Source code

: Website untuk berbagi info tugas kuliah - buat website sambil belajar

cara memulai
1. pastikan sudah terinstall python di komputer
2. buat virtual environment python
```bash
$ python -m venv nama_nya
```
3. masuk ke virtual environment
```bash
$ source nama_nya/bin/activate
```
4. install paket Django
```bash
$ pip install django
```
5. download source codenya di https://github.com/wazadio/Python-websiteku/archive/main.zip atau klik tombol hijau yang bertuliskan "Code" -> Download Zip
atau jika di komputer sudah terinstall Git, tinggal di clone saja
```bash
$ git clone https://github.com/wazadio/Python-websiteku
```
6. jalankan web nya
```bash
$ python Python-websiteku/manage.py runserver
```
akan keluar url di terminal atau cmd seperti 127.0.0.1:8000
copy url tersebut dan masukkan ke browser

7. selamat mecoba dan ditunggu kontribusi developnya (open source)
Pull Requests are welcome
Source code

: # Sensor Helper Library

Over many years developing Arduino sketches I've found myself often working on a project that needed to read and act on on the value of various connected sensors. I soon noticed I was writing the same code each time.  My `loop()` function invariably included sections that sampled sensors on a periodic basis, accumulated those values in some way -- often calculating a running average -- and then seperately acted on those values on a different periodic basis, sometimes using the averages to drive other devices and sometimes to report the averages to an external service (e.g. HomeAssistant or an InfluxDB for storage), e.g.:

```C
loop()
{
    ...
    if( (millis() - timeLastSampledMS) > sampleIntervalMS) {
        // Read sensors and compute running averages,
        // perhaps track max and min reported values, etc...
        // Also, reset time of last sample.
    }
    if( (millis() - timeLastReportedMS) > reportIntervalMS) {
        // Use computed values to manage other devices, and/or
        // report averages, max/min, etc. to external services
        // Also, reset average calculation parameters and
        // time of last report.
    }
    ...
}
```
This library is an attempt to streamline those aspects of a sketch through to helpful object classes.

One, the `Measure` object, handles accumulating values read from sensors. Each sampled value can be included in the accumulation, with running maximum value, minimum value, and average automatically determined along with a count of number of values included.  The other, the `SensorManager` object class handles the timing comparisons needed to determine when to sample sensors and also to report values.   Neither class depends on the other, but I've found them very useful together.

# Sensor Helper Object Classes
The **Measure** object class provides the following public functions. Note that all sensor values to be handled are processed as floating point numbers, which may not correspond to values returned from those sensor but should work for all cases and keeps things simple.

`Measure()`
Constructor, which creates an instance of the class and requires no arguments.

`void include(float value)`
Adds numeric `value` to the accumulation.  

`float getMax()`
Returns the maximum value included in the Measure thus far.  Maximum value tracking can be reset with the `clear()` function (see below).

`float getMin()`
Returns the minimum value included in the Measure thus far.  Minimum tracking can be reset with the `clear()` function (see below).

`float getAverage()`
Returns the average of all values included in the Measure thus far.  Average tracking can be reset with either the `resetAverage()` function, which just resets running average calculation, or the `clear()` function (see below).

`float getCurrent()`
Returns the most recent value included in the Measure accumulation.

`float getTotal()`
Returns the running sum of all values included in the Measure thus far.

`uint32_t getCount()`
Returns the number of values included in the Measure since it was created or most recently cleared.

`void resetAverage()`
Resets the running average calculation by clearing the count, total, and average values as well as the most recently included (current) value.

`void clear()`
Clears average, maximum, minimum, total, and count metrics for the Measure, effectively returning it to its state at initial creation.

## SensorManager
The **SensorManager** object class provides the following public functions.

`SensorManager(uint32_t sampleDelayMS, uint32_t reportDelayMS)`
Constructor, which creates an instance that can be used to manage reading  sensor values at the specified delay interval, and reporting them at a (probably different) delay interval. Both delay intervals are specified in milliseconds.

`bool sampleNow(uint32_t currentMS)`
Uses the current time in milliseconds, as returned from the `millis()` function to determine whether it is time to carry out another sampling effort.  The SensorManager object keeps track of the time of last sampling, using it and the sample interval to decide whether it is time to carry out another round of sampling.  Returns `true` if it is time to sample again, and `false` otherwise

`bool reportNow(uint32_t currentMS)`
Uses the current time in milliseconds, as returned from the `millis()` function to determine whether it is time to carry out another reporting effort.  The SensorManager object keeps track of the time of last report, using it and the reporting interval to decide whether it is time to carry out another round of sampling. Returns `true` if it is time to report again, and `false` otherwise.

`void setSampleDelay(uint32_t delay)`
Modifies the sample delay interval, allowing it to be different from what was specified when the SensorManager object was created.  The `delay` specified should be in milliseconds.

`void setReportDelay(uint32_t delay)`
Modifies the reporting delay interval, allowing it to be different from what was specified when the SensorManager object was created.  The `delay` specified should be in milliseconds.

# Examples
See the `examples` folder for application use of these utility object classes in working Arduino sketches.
-*-
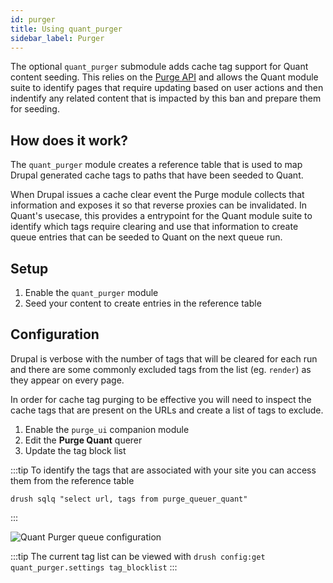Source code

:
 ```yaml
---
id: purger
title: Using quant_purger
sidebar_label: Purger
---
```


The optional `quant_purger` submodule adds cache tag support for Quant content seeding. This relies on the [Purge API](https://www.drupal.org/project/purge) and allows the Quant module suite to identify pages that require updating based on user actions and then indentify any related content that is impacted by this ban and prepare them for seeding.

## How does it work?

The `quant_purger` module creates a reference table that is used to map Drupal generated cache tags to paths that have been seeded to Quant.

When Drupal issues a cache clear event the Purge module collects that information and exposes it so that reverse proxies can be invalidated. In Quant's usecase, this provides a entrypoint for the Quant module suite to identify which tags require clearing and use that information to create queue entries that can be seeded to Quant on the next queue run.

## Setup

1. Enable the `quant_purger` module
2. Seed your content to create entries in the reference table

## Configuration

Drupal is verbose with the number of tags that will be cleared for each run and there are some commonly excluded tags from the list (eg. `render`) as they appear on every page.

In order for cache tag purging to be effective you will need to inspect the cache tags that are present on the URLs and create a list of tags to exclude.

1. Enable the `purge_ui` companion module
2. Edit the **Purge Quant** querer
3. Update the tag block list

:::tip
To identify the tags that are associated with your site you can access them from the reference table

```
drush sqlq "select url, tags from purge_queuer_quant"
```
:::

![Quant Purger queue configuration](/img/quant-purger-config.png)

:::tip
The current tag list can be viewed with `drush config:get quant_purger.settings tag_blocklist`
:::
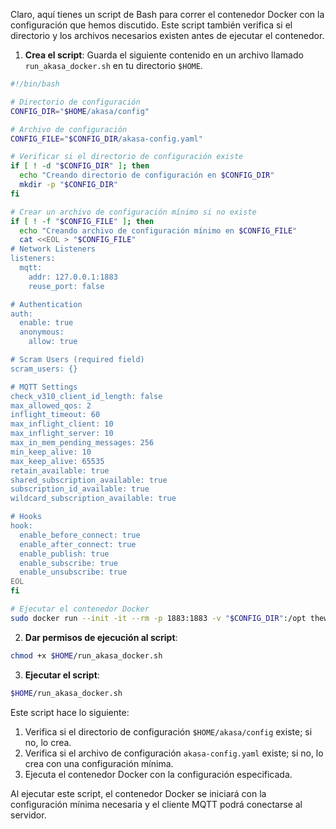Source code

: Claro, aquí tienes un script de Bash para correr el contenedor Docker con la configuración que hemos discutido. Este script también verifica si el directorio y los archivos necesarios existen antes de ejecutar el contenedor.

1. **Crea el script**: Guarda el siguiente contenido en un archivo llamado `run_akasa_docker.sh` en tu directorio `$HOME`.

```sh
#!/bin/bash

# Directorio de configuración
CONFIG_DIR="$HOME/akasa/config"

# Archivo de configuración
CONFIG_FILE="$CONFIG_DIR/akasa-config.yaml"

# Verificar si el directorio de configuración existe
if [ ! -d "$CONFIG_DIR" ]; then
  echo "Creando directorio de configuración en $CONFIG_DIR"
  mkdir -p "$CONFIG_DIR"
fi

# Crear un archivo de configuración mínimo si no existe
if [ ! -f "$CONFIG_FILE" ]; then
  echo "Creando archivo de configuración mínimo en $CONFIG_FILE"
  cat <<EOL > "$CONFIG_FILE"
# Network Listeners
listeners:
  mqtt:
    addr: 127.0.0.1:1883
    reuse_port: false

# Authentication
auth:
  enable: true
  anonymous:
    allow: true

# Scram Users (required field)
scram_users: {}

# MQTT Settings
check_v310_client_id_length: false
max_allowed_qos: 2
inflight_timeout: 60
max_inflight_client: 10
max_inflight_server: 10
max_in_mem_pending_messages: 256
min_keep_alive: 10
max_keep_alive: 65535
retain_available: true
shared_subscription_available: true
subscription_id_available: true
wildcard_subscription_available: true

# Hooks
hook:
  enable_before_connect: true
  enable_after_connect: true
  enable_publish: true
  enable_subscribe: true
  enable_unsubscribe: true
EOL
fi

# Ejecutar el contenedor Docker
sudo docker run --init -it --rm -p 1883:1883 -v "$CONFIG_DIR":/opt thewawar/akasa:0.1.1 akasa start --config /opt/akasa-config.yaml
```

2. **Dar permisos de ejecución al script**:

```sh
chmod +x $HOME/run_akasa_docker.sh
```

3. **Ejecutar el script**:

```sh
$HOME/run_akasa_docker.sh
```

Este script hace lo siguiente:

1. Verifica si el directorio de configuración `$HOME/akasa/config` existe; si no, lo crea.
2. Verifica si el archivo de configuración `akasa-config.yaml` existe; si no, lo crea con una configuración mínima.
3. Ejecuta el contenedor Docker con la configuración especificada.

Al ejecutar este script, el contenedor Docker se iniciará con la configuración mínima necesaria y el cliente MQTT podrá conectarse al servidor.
-*-
● **WHAT TO PRODUCE**: Within the listing, how many lines hold the string "contenedor"? Answer with the number alone.

● **SOLVED EXERCISE**: 4